* _Given data_:
——
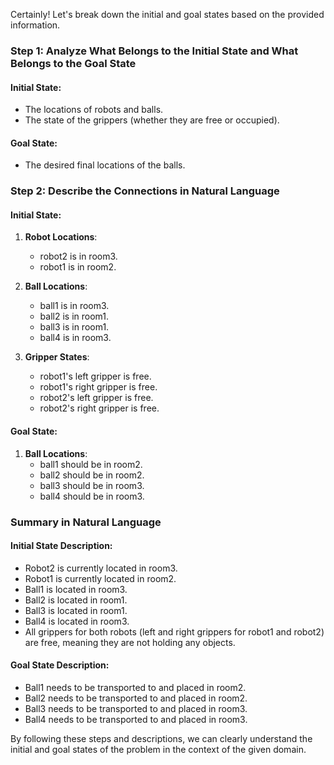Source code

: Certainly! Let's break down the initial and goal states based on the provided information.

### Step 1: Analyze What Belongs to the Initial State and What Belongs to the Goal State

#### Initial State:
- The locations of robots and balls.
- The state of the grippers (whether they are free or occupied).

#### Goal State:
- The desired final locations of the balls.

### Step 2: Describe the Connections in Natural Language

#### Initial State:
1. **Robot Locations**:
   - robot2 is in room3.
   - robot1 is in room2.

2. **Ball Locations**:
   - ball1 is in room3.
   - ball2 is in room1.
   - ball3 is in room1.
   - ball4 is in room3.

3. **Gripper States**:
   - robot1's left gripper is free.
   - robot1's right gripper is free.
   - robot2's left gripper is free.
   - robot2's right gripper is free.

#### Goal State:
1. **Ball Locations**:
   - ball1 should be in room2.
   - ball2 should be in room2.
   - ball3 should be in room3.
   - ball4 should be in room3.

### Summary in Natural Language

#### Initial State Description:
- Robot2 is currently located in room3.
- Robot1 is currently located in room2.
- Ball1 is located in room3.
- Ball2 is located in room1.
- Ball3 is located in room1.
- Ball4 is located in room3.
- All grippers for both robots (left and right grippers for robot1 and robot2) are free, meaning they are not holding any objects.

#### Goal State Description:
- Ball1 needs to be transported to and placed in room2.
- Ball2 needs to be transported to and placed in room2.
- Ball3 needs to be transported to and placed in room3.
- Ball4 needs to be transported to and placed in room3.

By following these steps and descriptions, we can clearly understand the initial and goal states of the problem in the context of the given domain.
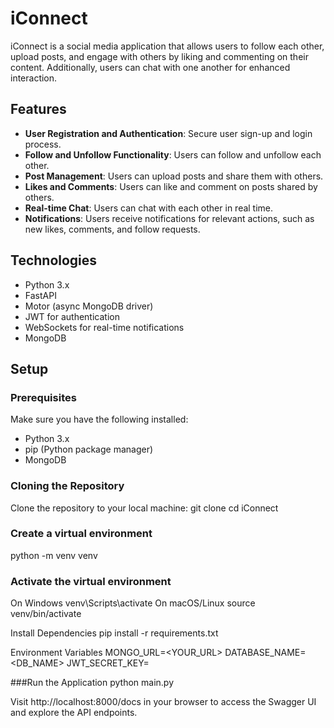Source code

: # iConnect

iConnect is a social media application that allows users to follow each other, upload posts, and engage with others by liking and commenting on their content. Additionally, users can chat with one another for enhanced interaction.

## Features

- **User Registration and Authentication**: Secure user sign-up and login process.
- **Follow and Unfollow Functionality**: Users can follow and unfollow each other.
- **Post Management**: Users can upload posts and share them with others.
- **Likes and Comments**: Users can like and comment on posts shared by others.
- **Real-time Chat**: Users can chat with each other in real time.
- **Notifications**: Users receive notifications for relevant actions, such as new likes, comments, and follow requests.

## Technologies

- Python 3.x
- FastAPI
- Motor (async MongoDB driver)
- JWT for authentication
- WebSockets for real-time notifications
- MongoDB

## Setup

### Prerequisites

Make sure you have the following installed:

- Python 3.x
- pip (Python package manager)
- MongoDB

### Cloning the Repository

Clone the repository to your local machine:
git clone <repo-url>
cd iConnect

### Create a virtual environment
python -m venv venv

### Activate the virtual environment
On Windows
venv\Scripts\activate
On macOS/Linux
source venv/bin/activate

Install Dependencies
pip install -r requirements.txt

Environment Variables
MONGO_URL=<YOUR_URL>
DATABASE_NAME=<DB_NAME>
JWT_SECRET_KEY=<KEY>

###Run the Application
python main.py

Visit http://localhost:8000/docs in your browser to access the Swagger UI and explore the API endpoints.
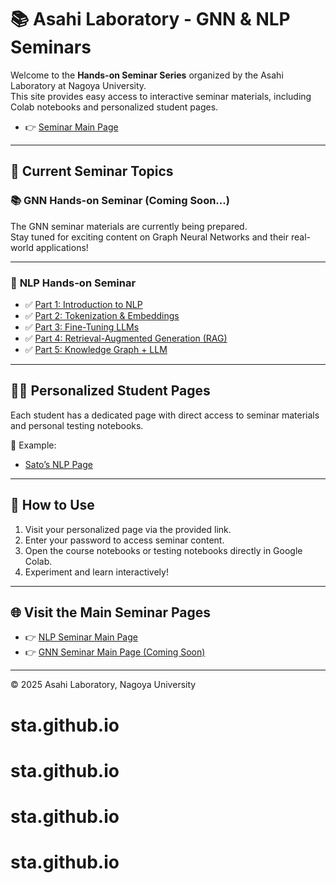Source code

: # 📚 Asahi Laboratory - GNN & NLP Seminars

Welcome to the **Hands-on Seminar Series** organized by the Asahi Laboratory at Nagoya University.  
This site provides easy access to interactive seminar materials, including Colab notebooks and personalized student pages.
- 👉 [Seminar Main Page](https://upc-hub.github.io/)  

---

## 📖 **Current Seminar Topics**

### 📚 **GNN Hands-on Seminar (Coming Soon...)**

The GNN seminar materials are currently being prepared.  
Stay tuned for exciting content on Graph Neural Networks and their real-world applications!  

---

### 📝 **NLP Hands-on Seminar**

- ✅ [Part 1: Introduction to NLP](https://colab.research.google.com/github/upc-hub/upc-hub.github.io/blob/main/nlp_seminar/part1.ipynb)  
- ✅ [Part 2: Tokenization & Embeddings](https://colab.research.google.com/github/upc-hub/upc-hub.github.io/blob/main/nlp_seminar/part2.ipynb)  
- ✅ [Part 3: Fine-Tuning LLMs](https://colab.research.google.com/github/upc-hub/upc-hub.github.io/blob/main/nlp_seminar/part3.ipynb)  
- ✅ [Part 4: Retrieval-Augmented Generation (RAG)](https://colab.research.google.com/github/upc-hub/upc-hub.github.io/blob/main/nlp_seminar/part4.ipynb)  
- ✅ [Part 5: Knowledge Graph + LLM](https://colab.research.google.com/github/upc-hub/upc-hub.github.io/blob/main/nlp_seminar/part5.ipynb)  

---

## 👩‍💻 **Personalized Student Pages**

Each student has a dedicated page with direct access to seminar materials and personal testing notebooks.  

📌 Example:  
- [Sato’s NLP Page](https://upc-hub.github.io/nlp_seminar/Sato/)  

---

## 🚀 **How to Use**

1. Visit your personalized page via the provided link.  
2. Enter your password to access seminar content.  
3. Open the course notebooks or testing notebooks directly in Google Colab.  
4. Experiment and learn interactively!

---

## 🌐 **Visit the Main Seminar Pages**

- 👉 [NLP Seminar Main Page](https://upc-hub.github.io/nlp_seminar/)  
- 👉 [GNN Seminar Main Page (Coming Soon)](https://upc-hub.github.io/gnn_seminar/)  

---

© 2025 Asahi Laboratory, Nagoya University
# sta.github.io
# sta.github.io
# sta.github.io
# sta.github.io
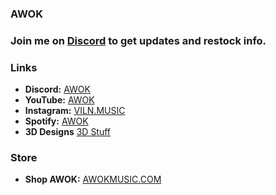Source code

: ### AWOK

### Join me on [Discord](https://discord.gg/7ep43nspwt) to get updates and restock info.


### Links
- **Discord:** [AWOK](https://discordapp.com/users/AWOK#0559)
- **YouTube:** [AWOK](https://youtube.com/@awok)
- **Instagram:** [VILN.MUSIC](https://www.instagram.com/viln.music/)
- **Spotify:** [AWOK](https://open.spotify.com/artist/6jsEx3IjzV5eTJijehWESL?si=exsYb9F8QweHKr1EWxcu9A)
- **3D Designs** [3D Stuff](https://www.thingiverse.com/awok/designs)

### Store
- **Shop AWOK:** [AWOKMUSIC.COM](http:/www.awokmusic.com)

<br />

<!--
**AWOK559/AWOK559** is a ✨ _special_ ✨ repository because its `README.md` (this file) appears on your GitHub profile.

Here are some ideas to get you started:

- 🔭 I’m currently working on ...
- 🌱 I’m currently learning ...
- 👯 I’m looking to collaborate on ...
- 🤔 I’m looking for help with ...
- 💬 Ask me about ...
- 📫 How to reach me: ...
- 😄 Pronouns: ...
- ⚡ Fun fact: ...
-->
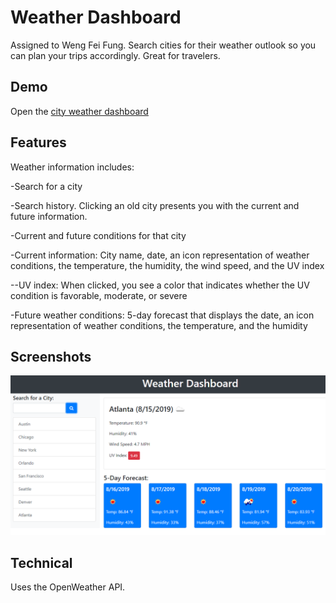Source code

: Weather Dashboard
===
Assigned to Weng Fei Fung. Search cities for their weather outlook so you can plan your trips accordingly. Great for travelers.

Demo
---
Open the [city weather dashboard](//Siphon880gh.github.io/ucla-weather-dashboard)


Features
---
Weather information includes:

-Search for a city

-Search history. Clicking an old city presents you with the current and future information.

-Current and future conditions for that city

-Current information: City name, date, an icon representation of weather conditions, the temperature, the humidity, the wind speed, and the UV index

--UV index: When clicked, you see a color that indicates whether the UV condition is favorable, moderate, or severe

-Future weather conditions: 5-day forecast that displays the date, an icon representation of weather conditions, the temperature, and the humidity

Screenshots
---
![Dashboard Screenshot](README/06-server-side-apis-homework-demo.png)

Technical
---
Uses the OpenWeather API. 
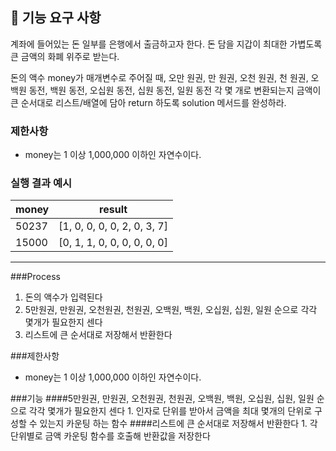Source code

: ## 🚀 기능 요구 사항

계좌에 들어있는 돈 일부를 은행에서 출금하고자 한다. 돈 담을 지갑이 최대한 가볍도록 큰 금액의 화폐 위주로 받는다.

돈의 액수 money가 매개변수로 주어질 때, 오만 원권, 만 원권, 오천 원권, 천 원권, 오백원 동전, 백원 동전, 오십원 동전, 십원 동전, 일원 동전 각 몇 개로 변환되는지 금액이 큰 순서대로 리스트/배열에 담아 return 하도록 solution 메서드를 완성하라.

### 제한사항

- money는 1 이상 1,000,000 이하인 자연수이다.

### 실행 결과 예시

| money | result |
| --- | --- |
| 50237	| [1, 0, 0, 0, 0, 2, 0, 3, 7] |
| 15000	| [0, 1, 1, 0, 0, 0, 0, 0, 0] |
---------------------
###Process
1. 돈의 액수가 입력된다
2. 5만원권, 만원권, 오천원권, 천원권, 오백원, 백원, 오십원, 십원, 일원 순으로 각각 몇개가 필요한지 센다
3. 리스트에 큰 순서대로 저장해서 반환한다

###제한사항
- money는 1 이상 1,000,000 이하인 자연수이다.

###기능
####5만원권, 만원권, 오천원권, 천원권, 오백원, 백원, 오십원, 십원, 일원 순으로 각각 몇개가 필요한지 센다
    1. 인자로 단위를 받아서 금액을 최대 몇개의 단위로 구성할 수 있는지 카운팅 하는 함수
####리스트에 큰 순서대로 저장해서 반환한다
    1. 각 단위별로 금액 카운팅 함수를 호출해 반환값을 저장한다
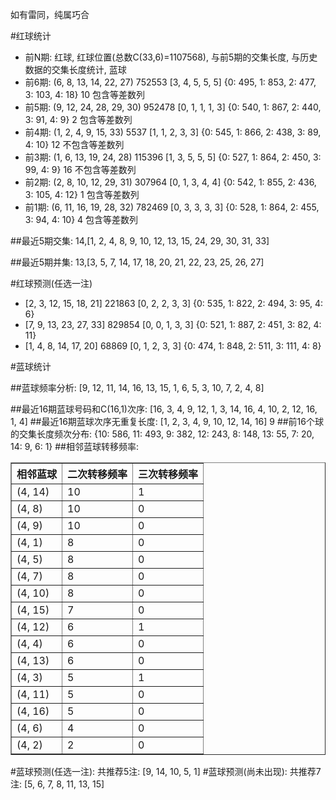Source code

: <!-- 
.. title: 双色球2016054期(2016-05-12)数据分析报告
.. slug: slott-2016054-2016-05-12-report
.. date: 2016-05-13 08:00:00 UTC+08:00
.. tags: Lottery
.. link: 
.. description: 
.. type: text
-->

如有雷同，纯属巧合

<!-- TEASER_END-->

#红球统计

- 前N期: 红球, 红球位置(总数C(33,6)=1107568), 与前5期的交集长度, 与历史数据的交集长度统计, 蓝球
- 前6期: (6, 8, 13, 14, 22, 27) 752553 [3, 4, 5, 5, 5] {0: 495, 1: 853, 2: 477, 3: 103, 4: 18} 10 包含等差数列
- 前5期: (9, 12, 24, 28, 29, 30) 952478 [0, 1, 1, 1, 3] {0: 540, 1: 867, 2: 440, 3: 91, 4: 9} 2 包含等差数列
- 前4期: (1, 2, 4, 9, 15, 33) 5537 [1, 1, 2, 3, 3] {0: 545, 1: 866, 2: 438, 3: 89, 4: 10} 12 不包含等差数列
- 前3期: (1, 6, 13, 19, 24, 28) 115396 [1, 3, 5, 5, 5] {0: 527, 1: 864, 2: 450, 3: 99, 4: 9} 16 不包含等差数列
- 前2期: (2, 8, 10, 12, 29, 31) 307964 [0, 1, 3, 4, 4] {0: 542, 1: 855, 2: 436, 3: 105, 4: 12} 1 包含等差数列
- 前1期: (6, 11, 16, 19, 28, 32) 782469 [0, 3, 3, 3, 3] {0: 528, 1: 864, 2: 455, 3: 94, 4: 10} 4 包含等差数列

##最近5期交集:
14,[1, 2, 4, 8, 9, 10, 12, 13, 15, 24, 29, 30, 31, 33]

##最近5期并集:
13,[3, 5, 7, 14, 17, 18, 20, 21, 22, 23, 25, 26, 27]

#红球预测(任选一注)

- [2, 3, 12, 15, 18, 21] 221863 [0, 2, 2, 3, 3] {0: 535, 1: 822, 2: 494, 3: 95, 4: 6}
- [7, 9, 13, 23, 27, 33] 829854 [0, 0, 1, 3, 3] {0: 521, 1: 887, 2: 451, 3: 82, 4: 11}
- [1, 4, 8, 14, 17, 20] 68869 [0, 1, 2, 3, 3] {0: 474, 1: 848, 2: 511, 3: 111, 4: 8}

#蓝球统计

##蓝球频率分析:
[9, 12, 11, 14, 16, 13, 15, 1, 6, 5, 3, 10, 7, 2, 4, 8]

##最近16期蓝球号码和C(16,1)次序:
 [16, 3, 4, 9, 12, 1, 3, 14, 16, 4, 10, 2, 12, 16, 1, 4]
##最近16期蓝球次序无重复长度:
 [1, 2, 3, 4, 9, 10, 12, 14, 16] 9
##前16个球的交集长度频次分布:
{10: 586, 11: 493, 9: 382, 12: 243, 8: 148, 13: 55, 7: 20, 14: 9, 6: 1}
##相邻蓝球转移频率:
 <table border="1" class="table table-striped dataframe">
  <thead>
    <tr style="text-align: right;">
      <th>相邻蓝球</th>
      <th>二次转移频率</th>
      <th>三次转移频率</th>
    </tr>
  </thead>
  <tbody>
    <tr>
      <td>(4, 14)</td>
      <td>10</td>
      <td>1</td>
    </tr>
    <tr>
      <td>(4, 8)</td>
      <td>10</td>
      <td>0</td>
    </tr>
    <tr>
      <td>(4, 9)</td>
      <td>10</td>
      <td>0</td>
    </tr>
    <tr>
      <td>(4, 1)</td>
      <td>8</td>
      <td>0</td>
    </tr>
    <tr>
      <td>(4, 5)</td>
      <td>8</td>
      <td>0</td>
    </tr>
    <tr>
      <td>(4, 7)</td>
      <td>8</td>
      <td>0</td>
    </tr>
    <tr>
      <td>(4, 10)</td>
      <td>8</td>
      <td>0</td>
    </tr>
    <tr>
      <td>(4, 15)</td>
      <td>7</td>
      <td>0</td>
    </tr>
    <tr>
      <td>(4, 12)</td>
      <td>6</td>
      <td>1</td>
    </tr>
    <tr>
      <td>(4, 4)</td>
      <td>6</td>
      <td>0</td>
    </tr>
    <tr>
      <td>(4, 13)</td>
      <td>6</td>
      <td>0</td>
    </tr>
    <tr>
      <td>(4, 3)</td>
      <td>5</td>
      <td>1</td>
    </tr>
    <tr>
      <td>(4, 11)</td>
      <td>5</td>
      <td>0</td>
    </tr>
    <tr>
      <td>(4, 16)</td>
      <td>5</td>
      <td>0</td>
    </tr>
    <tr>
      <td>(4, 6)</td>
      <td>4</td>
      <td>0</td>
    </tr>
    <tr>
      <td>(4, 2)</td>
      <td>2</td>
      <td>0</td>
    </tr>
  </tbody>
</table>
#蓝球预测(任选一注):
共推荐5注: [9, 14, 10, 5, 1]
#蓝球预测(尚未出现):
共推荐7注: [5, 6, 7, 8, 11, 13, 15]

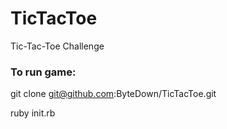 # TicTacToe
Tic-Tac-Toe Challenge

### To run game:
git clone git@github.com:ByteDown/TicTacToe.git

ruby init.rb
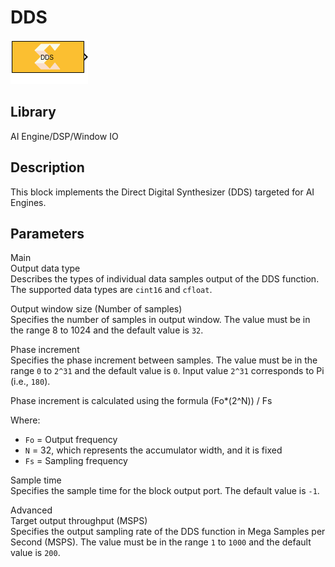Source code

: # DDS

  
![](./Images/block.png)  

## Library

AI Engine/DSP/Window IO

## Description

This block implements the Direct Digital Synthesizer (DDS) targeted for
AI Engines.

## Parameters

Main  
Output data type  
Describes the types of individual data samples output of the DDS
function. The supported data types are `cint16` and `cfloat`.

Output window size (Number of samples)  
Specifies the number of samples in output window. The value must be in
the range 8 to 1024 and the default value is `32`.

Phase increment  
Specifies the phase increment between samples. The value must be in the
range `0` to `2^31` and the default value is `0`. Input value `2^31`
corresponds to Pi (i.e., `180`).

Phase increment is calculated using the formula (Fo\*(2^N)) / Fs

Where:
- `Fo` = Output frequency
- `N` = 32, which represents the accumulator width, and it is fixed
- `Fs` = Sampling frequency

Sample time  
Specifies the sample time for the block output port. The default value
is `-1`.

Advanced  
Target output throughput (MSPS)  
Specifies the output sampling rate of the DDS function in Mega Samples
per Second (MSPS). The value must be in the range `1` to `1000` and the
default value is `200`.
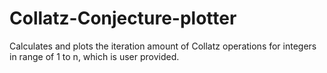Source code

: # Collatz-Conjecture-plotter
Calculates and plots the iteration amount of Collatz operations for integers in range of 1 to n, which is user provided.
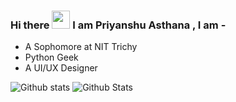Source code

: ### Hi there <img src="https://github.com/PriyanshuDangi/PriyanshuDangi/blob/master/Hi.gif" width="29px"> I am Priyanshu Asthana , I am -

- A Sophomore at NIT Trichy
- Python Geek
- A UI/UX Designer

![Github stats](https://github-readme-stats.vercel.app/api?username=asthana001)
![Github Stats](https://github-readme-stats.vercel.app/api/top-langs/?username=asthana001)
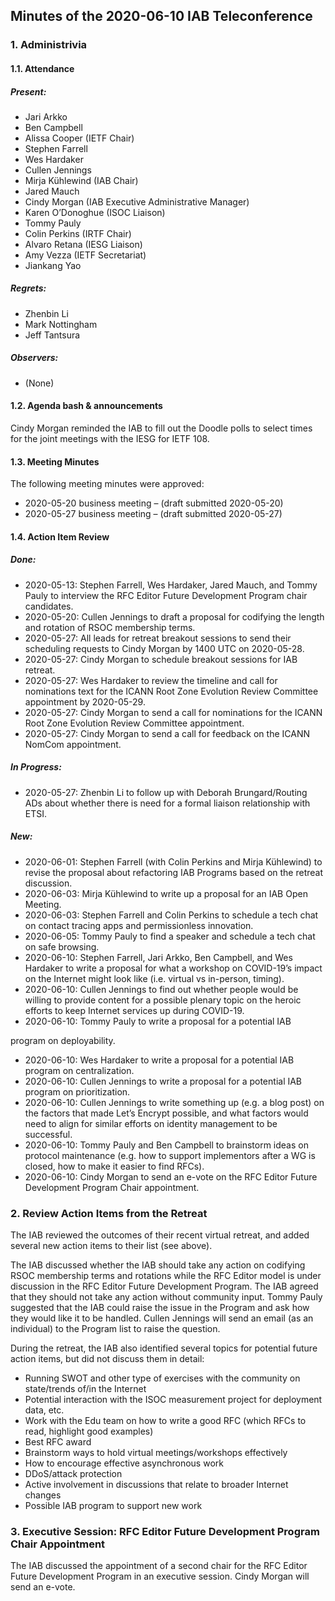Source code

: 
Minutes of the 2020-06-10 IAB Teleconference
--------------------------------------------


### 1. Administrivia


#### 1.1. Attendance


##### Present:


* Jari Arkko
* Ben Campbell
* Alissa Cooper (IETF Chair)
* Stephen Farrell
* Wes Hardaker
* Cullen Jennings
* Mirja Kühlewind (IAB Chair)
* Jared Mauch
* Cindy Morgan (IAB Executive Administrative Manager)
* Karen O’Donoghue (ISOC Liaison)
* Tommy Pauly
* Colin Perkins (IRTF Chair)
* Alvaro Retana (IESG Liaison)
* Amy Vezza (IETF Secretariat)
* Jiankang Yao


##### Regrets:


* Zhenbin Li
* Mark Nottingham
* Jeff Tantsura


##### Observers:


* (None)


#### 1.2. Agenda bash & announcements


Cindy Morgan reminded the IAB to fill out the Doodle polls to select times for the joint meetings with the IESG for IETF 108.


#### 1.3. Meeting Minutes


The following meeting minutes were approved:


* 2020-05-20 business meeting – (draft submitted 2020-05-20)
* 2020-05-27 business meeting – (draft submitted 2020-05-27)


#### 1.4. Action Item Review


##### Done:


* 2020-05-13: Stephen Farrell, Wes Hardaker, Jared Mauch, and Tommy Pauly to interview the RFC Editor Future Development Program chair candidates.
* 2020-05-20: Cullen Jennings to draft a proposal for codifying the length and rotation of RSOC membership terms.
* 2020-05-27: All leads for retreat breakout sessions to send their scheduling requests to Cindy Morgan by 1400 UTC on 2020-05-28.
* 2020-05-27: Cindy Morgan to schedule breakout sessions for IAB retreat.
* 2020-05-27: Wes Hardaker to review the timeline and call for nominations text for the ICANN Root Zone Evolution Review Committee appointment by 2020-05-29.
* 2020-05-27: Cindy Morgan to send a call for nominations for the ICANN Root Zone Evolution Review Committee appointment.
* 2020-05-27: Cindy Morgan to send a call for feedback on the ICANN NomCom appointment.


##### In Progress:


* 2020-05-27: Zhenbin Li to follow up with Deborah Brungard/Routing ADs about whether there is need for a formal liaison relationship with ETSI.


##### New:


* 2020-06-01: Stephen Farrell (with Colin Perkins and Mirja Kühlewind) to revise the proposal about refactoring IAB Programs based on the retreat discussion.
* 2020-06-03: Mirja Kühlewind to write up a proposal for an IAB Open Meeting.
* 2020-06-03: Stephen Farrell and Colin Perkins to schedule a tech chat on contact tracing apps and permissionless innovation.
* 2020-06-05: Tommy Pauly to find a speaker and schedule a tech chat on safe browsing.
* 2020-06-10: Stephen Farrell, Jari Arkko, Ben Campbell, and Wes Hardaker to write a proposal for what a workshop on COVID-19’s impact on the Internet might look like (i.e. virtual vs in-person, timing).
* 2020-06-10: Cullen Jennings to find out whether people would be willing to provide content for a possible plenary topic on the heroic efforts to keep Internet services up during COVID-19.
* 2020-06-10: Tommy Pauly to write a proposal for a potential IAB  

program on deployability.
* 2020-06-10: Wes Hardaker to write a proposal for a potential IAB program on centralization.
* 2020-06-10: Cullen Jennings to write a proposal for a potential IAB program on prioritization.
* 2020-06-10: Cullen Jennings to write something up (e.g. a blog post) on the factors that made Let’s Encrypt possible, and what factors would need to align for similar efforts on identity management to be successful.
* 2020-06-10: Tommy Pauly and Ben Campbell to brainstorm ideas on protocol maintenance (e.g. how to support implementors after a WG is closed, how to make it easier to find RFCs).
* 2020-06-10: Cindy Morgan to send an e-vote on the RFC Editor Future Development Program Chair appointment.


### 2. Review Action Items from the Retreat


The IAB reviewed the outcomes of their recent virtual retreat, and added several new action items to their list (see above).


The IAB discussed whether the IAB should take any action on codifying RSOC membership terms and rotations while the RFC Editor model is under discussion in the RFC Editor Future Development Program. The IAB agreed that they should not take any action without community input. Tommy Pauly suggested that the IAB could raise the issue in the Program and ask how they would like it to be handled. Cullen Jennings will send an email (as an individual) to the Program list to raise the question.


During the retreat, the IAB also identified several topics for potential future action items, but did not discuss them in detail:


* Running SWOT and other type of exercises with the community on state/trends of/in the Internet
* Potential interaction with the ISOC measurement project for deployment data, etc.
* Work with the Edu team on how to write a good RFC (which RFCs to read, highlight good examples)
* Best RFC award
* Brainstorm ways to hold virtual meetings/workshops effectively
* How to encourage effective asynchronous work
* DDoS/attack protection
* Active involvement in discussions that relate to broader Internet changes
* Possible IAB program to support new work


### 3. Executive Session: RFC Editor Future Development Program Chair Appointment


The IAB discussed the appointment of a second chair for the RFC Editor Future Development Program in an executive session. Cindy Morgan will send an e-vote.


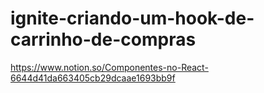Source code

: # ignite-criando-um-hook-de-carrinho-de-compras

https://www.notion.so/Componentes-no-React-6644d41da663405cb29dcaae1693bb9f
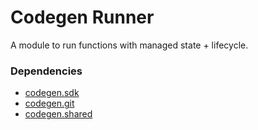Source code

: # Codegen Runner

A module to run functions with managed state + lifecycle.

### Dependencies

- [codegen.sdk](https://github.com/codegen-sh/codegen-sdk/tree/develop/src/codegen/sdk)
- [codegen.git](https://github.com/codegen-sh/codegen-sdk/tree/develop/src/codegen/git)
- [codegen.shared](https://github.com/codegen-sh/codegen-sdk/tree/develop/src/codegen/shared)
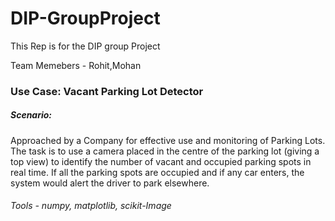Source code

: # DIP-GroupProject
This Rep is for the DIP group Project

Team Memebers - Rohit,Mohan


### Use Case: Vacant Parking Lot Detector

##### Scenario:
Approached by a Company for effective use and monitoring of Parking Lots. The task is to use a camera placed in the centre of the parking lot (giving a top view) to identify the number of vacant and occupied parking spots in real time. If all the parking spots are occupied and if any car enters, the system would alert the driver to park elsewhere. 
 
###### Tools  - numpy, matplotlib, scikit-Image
——
* _Assignment_: Considering only the material above, set down every line from the one with "- 前N期: 红球, 红球位置(总数C(33,6)=1107568), 与前5期的交集长度, 与历史数据的交集长度统计, 蓝球" to the one with "- 前3期: (1, 6, 13, 19, 24, 28)", inclusive, exactly as written.

* _Response to this task_:
- 前N期: 红球, 红球位置(总数C(33,6)=1107568), 与前5期的交集长度, 与历史数据的交集长度统计, 蓝球
- 前6期: (6, 8, 13, 14, 22, 27) 752553 [3, 4, 5, 5, 5] {0: 495, 1: 853, 2: 477, 3: 103, 4: 18} 10 包含等差数列
- 前5期: (9, 12, 24, 28, 29, 30) 952478 [0, 1, 1, 1, 3] {0: 540, 1: 867, 2: 440, 3: 91, 4: 9} 2 包含等差数列
- 前4期: (1, 2, 4, 9, 15, 33) 5537 [1, 1, 2, 3, 3] {0: 545, 1: 866, 2: 438, 3: 89, 4: 10} 12 不包含等差数列
- 前3期: (1, 6, 13, 19, 24, 28) 115396 [1, 3, 5, 5, 5] {0: 527, 1: 864, 2: 450, 3: 99, 4: 9} 16 不包含等差数列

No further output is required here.